TO DO - Go through the entries below. Copy out every line that contains "ParseSemver".
++++ DATASET ENTRIES ++++
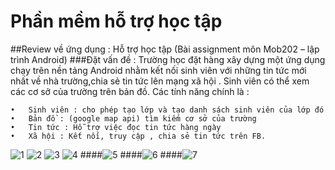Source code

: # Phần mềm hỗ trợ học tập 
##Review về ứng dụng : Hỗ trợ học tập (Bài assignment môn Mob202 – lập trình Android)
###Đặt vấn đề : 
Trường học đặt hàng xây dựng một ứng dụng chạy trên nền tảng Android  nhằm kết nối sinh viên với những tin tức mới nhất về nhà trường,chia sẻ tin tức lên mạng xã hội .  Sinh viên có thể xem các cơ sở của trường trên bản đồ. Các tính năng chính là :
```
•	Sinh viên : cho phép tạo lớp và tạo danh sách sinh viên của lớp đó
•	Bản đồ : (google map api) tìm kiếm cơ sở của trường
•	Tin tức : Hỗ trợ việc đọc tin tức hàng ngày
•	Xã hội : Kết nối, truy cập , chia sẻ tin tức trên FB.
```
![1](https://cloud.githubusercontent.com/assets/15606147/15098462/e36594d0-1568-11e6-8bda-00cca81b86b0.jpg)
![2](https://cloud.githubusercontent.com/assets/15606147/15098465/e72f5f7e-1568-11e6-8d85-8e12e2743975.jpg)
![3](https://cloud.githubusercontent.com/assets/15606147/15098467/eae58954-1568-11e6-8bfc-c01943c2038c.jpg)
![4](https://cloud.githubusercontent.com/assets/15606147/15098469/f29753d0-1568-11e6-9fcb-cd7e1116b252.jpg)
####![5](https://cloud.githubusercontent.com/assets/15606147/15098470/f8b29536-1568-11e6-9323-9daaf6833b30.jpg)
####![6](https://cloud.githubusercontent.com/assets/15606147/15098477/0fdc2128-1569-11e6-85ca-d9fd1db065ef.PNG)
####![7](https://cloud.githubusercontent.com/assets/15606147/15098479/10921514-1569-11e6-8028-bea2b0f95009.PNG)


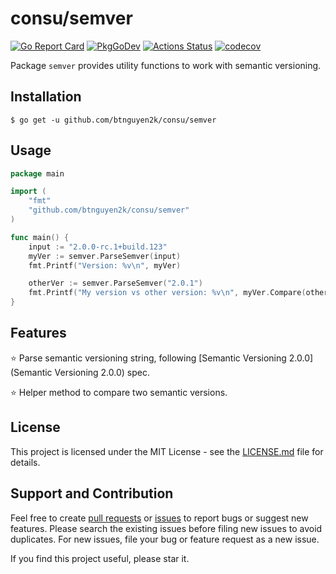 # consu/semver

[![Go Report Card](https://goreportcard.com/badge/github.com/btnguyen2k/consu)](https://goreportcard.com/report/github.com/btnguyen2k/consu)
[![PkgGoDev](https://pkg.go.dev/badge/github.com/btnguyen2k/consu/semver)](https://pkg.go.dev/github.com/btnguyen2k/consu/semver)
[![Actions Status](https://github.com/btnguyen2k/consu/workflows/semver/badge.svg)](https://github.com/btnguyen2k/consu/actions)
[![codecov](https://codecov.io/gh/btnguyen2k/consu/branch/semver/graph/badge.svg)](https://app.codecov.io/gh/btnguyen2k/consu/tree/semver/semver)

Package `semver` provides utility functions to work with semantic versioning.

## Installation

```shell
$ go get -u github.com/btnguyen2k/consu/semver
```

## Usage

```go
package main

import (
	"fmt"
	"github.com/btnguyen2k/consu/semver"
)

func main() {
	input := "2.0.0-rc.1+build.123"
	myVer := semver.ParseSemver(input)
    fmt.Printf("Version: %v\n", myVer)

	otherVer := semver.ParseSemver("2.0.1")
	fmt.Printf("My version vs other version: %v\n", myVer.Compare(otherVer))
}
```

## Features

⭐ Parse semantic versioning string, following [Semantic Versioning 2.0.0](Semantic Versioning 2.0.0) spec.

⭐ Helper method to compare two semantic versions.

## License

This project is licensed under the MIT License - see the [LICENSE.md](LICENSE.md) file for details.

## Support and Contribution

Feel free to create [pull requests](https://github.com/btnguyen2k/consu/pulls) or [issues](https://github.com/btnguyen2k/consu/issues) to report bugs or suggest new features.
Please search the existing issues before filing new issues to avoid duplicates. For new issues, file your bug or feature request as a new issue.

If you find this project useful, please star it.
++++
RESULT -
	myVer := semver.ParseSemver(input)
	otherVer := semver.ParseSemver("2.0.1")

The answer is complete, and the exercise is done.